=== Material for this exercise ===

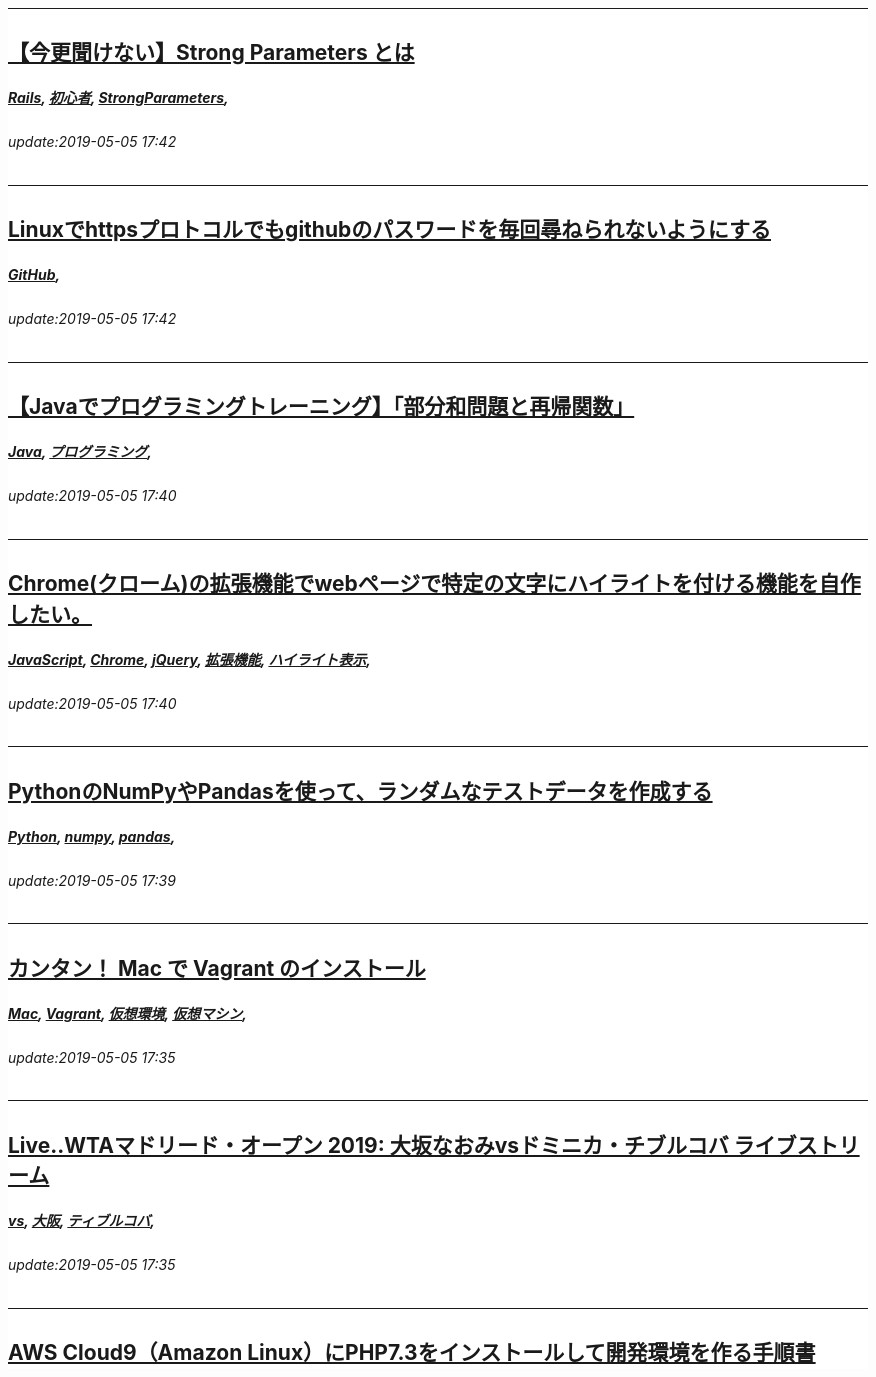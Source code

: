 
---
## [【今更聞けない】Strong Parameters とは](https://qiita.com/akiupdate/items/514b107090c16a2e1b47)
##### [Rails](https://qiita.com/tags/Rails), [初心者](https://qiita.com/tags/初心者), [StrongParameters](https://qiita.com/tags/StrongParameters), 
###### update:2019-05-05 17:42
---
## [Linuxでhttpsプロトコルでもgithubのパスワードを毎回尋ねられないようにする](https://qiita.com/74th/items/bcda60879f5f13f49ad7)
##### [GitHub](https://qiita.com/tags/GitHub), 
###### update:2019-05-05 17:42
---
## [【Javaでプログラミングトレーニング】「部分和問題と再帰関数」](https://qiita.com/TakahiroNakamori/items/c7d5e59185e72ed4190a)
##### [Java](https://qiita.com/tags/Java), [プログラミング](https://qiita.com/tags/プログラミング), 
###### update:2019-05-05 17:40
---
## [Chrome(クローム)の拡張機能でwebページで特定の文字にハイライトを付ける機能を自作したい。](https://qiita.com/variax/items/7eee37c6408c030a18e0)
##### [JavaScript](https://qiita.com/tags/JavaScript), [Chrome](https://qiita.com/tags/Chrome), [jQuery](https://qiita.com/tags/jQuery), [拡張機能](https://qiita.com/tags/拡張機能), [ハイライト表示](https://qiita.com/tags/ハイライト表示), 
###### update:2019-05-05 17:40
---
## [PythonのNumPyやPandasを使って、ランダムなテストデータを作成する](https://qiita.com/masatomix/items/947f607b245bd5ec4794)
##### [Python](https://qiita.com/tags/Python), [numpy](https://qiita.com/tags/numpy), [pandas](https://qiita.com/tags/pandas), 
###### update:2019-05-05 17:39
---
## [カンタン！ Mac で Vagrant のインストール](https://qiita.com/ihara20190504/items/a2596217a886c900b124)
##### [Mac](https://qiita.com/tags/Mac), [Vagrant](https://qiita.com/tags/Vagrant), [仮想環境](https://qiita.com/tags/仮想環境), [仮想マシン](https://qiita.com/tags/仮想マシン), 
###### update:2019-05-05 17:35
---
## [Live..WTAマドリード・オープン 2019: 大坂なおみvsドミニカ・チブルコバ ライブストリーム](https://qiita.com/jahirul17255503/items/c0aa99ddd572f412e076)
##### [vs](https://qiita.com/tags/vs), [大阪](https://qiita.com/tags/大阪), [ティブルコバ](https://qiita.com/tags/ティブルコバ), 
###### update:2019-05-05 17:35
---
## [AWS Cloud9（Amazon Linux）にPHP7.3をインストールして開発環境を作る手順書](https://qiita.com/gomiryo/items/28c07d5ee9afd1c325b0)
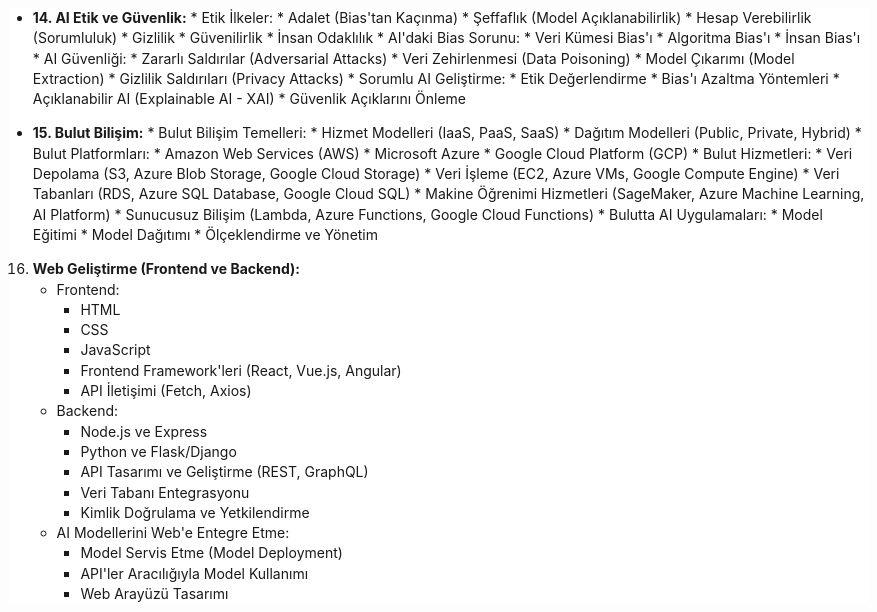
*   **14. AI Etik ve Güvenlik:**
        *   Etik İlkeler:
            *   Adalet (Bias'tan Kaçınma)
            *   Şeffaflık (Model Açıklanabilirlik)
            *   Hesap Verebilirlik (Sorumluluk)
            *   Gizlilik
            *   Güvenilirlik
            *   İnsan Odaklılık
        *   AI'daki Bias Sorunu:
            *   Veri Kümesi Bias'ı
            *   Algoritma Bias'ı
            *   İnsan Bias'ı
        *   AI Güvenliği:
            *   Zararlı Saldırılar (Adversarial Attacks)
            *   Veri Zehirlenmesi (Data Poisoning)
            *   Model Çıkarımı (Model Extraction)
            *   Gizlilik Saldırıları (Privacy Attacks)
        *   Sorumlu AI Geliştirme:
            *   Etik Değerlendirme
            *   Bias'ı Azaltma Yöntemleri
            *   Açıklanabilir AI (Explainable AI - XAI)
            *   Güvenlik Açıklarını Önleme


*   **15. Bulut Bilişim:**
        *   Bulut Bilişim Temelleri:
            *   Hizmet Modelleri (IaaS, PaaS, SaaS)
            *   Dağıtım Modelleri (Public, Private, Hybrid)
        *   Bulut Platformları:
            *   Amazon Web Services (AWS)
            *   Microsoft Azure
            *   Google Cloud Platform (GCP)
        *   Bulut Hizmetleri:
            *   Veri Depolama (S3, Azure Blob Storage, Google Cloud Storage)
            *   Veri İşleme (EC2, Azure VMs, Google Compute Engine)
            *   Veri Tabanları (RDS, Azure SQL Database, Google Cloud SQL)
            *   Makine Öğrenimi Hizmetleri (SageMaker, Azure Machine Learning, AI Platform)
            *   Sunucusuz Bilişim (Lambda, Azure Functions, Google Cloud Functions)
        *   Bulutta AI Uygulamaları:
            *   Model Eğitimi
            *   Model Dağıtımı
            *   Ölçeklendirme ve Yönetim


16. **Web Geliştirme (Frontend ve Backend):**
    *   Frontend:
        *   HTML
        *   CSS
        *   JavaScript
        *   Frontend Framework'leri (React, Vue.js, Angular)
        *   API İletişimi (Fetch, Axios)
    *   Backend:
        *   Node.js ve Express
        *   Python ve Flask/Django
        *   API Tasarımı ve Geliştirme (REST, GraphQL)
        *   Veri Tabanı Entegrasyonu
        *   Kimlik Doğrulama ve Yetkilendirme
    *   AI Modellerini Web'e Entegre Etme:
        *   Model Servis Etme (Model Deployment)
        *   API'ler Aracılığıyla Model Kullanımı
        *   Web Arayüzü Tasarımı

===

### Your assignment
Starting with the first line of the records above and stopping after the line containing "## [カンタン！ Mac", repeat every line exactly and leave out the pictures.

### Result
Source code

: 
---
## [【今更聞けない】Strong Parameters とは](https://qiita.com/akiupdate/items/514b107090c16a2e1b47)
##### [Rails](https://qiita.com/tags/Rails), [初心者](https://qiita.com/tags/初心者), [StrongParameters](https://qiita.com/tags/StrongParameters), 
###### update:2019-05-05 17:42
---
## [Linuxでhttpsプロトコルでもgithubのパスワードを毎回尋ねられないようにする](https://qiita.com/74th/items/bcda60879f5f13f49ad7)
##### [GitHub](https://qiita.com/tags/GitHub), 
###### update:2019-05-05 17:42
---
## [【Javaでプログラミングトレーニング】「部分和問題と再帰関数」](https://qiita.com/TakahiroNakamori/items/c7d5e59185e72ed4190a)
##### [Java](https://qiita.com/tags/Java), [プログラミング](https://qiita.com/tags/プログラミング), 
###### update:2019-05-05 17:40
---
## [Chrome(クローム)の拡張機能でwebページで特定の文字にハイライトを付ける機能を自作したい。](https://qiita.com/variax/items/7eee37c6408c030a18e0)
##### [JavaScript](https://qiita.com/tags/JavaScript), [Chrome](https://qiita.com/tags/Chrome), [jQuery](https://qiita.com/tags/jQuery), [拡張機能](https://qiita.com/tags/拡張機能), [ハイライト表示](https://qiita.com/tags/ハイライト表示), 
###### update:2019-05-05 17:40
---
## [PythonのNumPyやPandasを使って、ランダムなテストデータを作成する](https://qiita.com/masatomix/items/947f607b245bd5ec4794)
##### [Python](https://qiita.com/tags/Python), [numpy](https://qiita.com/tags/numpy), [pandas](https://qiita.com/tags/pandas), 
###### update:2019-05-05 17:39
---
## [カンタン！ Mac で Vagrant のインストール](https://qiita.com/ihara20190504/items/a2596217a886c900b124)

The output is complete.